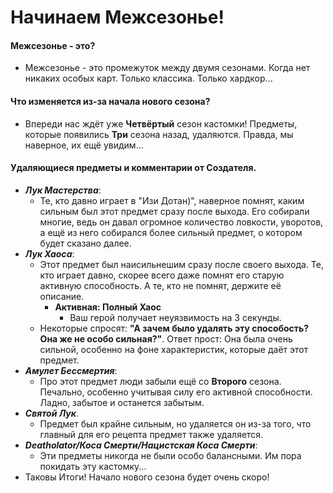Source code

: # Начинаем Межсезонье!
  #### Межсезонье - это?
   * Межсезонье - это промежуток между двумя сезонами. Когда нет никаких особых карт. Только классика. Только хардкор...
  #### Что изменяется из-за начала нового сезона?
   * Впереди нас ждёт уже **Четвёртый** сезон кастомки! Предметы, которые появились **Три** сезона назад, удаляются. Правда, мы наверное, их ещё увидим...
  #### Удаляющиеся предметы и комментарии от Создателя.
   * ***Лук Мастерства***:
     * Те, кто давно играет в "Изи Дотан)", наверное помнят, каким сильным был этот предмет сразу после выхода. Его собирали многие, ведь он давал огромное количество ловкости, уворотов, а ещё из него собирался более сильный предмет, о котором будет сказано далее.
   * ***Лук Хаоса***:
     * Этот предмет был наисильнешим сразу после своего выхода. Те, кто играет давно, скорее всего даже помнят его старую активную способность. А те, кто не помнят, держите её описание.
        * **Активная: Полный Хаос**
          * Ваш герой получает неуязвимость на 3 секунды.
     * Некоторые спросят: **"А зачем было удалять эту способость? Она же не особо сильная?"**. Ответ прост: Она была очень сильной, особенно на фоне характеристик, которые даёт этот предмет.
   * ***Амулет Бессмертия***:
     * Про этот предмет люди забыли ещё со **Второго** сезона. Печально, особенно учитывая силу его активной способности. Ладно, забытое и останется забытым.
   * ***Святой Лук***.
     * Предмет был крайне сильным, но удаляется он из-за того, что главный для его рецепта предмет также удаляется.
   * ***Deatholator/Коса Смерти/Нацистская Коса Смерти***:
     * Эти предметы никогда не были особо балансными. Им пора покидать эту кастомку...
 * Таковы Итоги! Начало нового сезона будет очень скоро!
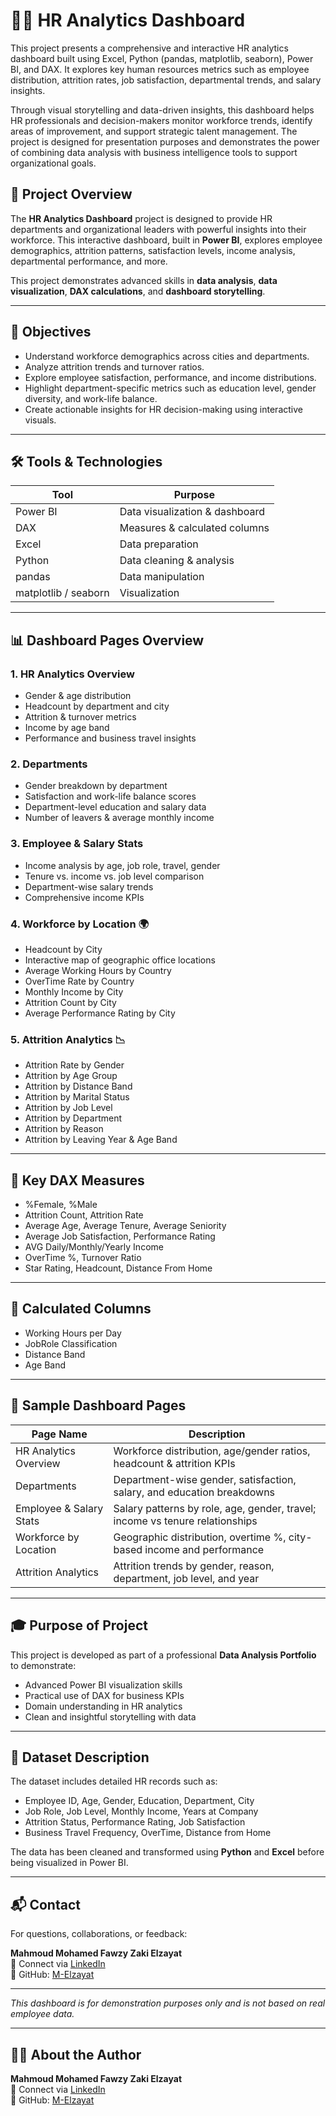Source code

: # 👨‍💼 HR Analytics Dashboard
This project presents a comprehensive and interactive HR analytics dashboard built using Excel, Python (pandas, matplotlib, seaborn), Power BI, and DAX. It explores key human resources metrics such as employee distribution, attrition rates, job satisfaction, departmental trends, and salary insights.

Through visual storytelling and data-driven insights, this dashboard helps HR professionals and decision-makers monitor workforce trends, identify areas of improvement, and support strategic talent management. The project is designed for presentation purposes and demonstrates the power of combining data analysis with business intelligence tools to support organizational goals.

## 🧠 Project Overview

The **HR Analytics Dashboard** project is designed to provide HR departments and organizational leaders with powerful insights into their workforce. This interactive dashboard, built in **Power BI**, explores employee demographics, attrition patterns, satisfaction levels, income analysis, departmental performance, and more.

This project demonstrates advanced skills in **data analysis**, **data visualization**, **DAX calculations**, and **dashboard storytelling**.

---

## 🎯 Objectives

- Understand workforce demographics across cities and departments.
- Analyze attrition trends and turnover ratios.
- Explore employee satisfaction, performance, and income distributions.
- Highlight department-specific metrics such as education level, gender diversity, and work-life balance.
- Create actionable insights for HR decision-making using interactive visuals.

---

## 🛠 Tools & Technologies

| Tool        | Purpose                        |
|-------------|--------------------------------|
| Power BI    | Data visualization & dashboard |
| DAX         | Measures & calculated columns  |
| Excel       | Data preparation               |
| Python      | Data cleaning & analysis       |
| pandas      | Data manipulation              |
| matplotlib / seaborn | Visualization         |

---

## 📊 Dashboard Pages Overview

### 1. HR Analytics Overview
- Gender & age distribution  
- Headcount by department and city  
- Attrition & turnover metrics  
- Income by age band  
- Performance and business travel insights  

### 2. Departments
- Gender breakdown by department  
- Satisfaction and work-life balance scores  
- Department-level education and salary data  
- Number of leavers & average monthly income  

### 3. Employee & Salary Stats
- Income analysis by age, job role, travel, gender  
- Tenure vs. income vs. job level comparison  
- Department-wise salary trends  
- Comprehensive income KPIs  

### 4. Workforce by Location 🌍
- Headcount by City  
- Interactive map of geographic office locations  
- Average Working Hours by Country  
- OverTime Rate by Country  
- Monthly Income by City  
- Attrition Count by City  
- Average Performance Rating by City  

### 5. Attrition Analytics 📉
- Attrition Rate by Gender  
- Attrition by Age Group  
- Attrition by Distance Band  
- Attrition by Marital Status  
- Attrition by Job Level  
- Attrition by Department  
- Attrition by Reason  
- Attrition by Leaving Year & Age Band  

---

## 📐 Key DAX Measures

- %Female, %Male  
- Attrition Count, Attrition Rate  
- Average Age, Average Tenure, Average Seniority  
- Average Job Satisfaction, Performance Rating  
- AVG Daily/Monthly/Yearly Income  
- OverTime %, Turnover Ratio  
- Star Rating, Headcount, Distance From Home  

---

## 🧮 Calculated Columns

- Working Hours per Day  
- JobRole Classification  
- Distance Band  
- Age Band  

---

## 📸 Sample Dashboard Pages

| Page Name              | Description                                                                 |
|------------------------|-----------------------------------------------------------------------------|
| HR Analytics Overview  | Workforce distribution, age/gender ratios, headcount & attrition KPIs       |
| Departments            | Department-wise gender, satisfaction, salary, and education breakdowns      |
| Employee & Salary Stats| Salary patterns by role, age, gender, travel; income vs tenure relationships|
| Workforce by Location  | Geographic distribution, overtime %, city-based income and performance      |
| Attrition Analytics    | Attrition trends by gender, reason, department, job level, and year         |

---

## 🎓 Purpose of Project

This project is developed as part of a professional **Data Analysis Portfolio** to demonstrate:

- Advanced Power BI visualization skills  
- Practical use of DAX for business KPIs  
- Domain understanding in HR analytics  
- Clean and insightful storytelling with data  

---

## 📁 Dataset Description

The dataset includes detailed HR records such as:

- Employee ID, Age, Gender, Education, Department, City
- Job Role, Job Level, Monthly Income, Years at Company
- Attrition Status, Performance Rating, Job Satisfaction
- Business Travel Frequency, OverTime, Distance from Home

The data has been cleaned and transformed using **Python** and **Excel** before being visualized in Power BI.

---

## 📬 Contact

For questions, collaborations, or feedback:

**Mahmoud Mohamed Fawzy Zaki Elzayat**  
📧 Connect via [LinkedIn](https://www.linkedin.com/in/mahmoud-elzayat-data-analysis)  
🔗 GitHub: [M-Elzayat](https://github.com/M-Elzayat)

---

*This dashboard is for demonstration purposes only and is not based on real employee data.*

---

## 🙋‍♂️ About the Author

**Mahmoud Mohamed Fawzy Zaki Elzayat**  
📧 Connect via [LinkedIn](https://www.linkedin.com/in/mahmoud-elzayat-data-analysis)  
🔗 GitHub: [M-Elzayat](https://github.com/M-Elzayat)
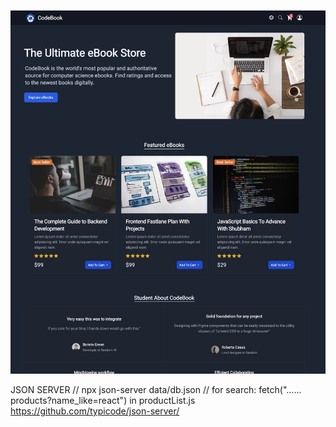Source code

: ![Codebook](src/assets/images/sc.jpg "Codebook-courses store")

JSON SERVER
// npx json-server data/db.json
// for search: fetch("...... products?name_like=react") in productList.js
https://github.com/typicode/json-server/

## WHAT YOU HAVE TO DO
Every line of the data above is to be set down exactly; the pictures are not.

## ANSWER BOX
Source code

: # Начинаем Межсезонье!
  #### Межсезонье - это?
   * Межсезонье - это промежуток между двумя сезонами. Когда нет никаких особых карт. Только классика. Только хардкор...
  #### Что изменяется из-за начала нового сезона?
   * Впереди нас ждёт уже **Четвёртый** сезон кастомки! Предметы, которые появились **Три** сезона назад, удаляются. Правда, мы наверное, их ещё увидим...
  #### Удаляющиеся предметы и комментарии от Создателя.
   * ***Лук Мастерства***:
     * Те, кто давно играет в "Изи Дотан)", наверное помнят, каким сильным был этот предмет сразу после выхода. Его собирали многие, ведь он давал огромное количество ловкости, уворотов, а ещё из него собирался более сильный предмет, о котором будет сказано далее.
   * ***Лук Хаоса***:
     * Этот предмет был наисильнешим сразу после своего выхода. Те, кто играет давно, скорее всего даже помнят его старую активную способность. А те, кто не помнят, держите её описание.
        * **Активная: Полный Хаос**
          * Ваш герой получает неуязвимость на 3 секунды.
     * Некоторые спросят: **"А зачем было удалять эту способость? Она же не особо сильная?"**. Ответ прост: Она была очень сильной, особенно на фоне характеристик, которые даёт этот предмет.
   * ***Амулет Бессмертия***:
     * Про этот предмет люди забыли ещё со **Второго** сезона. Печально, особенно учитывая силу его активной способности. Ладно, забытое и останется забытым.
   * ***Святой Лук***.
     * Предмет был крайне сильным, но удаляется он из-за того, что главный для его рецепта предмет также удаляется.
   * ***Deatholator/Коса Смерти/Нацистская Коса Смерти***:
     * Эти предметы никогда не были особо балансными. Им пора покидать эту кастомку...
 * Таковы Итоги! Начало нового сезона будет очень скоро!
Source code

: # 👨‍💼 HR Analytics Dashboard
This project presents a comprehensive and interactive HR analytics dashboard built using Excel, Python (pandas, matplotlib, seaborn), Power BI, and DAX. It explores key human resources metrics such as employee distribution, attrition rates, job satisfaction, departmental trends, and salary insights.

Through visual storytelling and data-driven insights, this dashboard helps HR professionals and decision-makers monitor workforce trends, identify areas of improvement, and support strategic talent management. The project is designed for presentation purposes and demonstrates the power of combining data analysis with business intelligence tools to support organizational goals.

## 🧠 Project Overview

The **HR Analytics Dashboard** project is designed to provide HR departments and organizational leaders with powerful insights into their workforce. This interactive dashboard, built in **Power BI**, explores employee demographics, attrition patterns, satisfaction levels, income analysis, departmental performance, and more.

This project demonstrates advanced skills in **data analysis**, **data visualization**, **DAX calculations**, and **dashboard storytelling**.

---

## 🎯 Objectives

- Understand workforce demographics across cities and departments.
- Analyze attrition trends and turnover ratios.
- Explore employee satisfaction, performance, and income distributions.
- Highlight department-specific metrics such as education level, gender diversity, and work-life balance.
- Create actionable insights for HR decision-making using interactive visuals.

---

## 🛠 Tools & Technologies

| Tool        | Purpose                        |
|-------------|--------------------------------|
| Power BI    | Data visualization & dashboard |
| DAX         | Measures & calculated columns  |
| Excel       | Data preparation               |
| Python      | Data cleaning & analysis       |
| pandas      | Data manipulation              |
| matplotlib / seaborn | Visualization         |

---

## 📊 Dashboard Pages Overview

### 1. HR Analytics Overview
- Gender & age distribution  
- Headcount by department and city  
- Attrition & turnover metrics  
- Income by age band  
- Performance and business travel insights  

### 2. Departments
- Gender breakdown by department  
- Satisfaction and work-life balance scores  
- Department-level education and salary data  
- Number of leavers & average monthly income  

### 3. Employee & Salary Stats
- Income analysis by age, job role, travel, gender  
- Tenure vs. income vs. job level comparison  
- Department-wise salary trends  
- Comprehensive income KPIs  

### 4. Workforce by Location 🌍
- Headcount by City  
- Interactive map of geographic office locations  
- Average Working Hours by Country  
- OverTime Rate by Country  
- Monthly Income by City  
- Attrition Count by City  
- Average Performance Rating by City  

### 5. Attrition Analytics 📉
- Attrition Rate by Gender  
- Attrition by Age Group  
- Attrition by Distance Band  
- Attrition by Marital Status  
- Attrition by Job Level  
- Attrition by Department  
- Attrition by Reason  
- Attrition by Leaving Year & Age Band  

---

## 📐 Key DAX Measures

- %Female, %Male  
- Attrition Count, Attrition Rate  
- Average Age, Average Tenure, Average Seniority  
- Average Job Satisfaction, Performance Rating  
- AVG Daily/Monthly/Yearly Income  
- OverTime %, Turnover Ratio  
- Star Rating, Headcount, Distance From Home  

---

## 🧮 Calculated Columns

- Working Hours per Day  
- JobRole Classification  
- Distance Band  
- Age Band  

---

## 📸 Sample Dashboard Pages

| Page Name              | Description                                                                 |
|------------------------|-----------------------------------------------------------------------------|
| HR Analytics Overview  | Workforce distribution, age/gender ratios, headcount & attrition KPIs       |
| Departments            | Department-wise gender, satisfaction, salary, and education breakdowns      |
| Employee & Salary Stats| Salary patterns by role, age, gender, travel; income vs tenure relationships|
| Workforce by Location  | Geographic distribution, overtime %, city-based income and performance      |
| Attrition Analytics    | Attrition trends by gender, reason, department, job level, and year         |

---

## 🎓 Purpose of Project

This project is developed as part of a professional **Data Analysis Portfolio** to demonstrate:

- Advanced Power BI visualization skills  
- Practical use of DAX for business KPIs  
- Domain understanding in HR analytics  
- Clean and insightful storytelling with data  

---

## 📁 Dataset Description

The dataset includes detailed HR records such as:

- Employee ID, Age, Gender, Education, Department, City
- Job Role, Job Level, Monthly Income, Years at Company
- Attrition Status, Performance Rating, Job Satisfaction
- Business Travel Frequency, OverTime, Distance from Home

The data has been cleaned and transformed using **Python** and **Excel** before being visualized in Power BI.

---

## 📬 Contact

For questions, collaborations, or feedback:

**Mahmoud Mohamed Fawzy Zaki Elzayat**  
📧 Connect via [LinkedIn](https://www.linkedin.com/in/mahmoud-elzayat-data-analysis)  
🔗 GitHub: [M-Elzayat](https://github.com/M-Elzayat)

---

*This dashboard is for demonstration purposes only and is not based on real employee data.*

---

## 🙋‍♂️ About the Author

**Mahmoud Mohamed Fawzy Zaki Elzayat**  
📧 Connect via [LinkedIn](https://www.linkedin.com/in/mahmoud-elzayat-data-analysis)  
🔗 GitHub: [M-Elzayat](https://github.com/M-Elzayat)
Source code

: ![Codebook](src/assets/images/sc.jpg "Codebook-courses store")

JSON SERVER
// npx json-server data/db.json
// for search: fetch("...... products?name_like=react") in productList.js
https://github.com/typicode/json-server/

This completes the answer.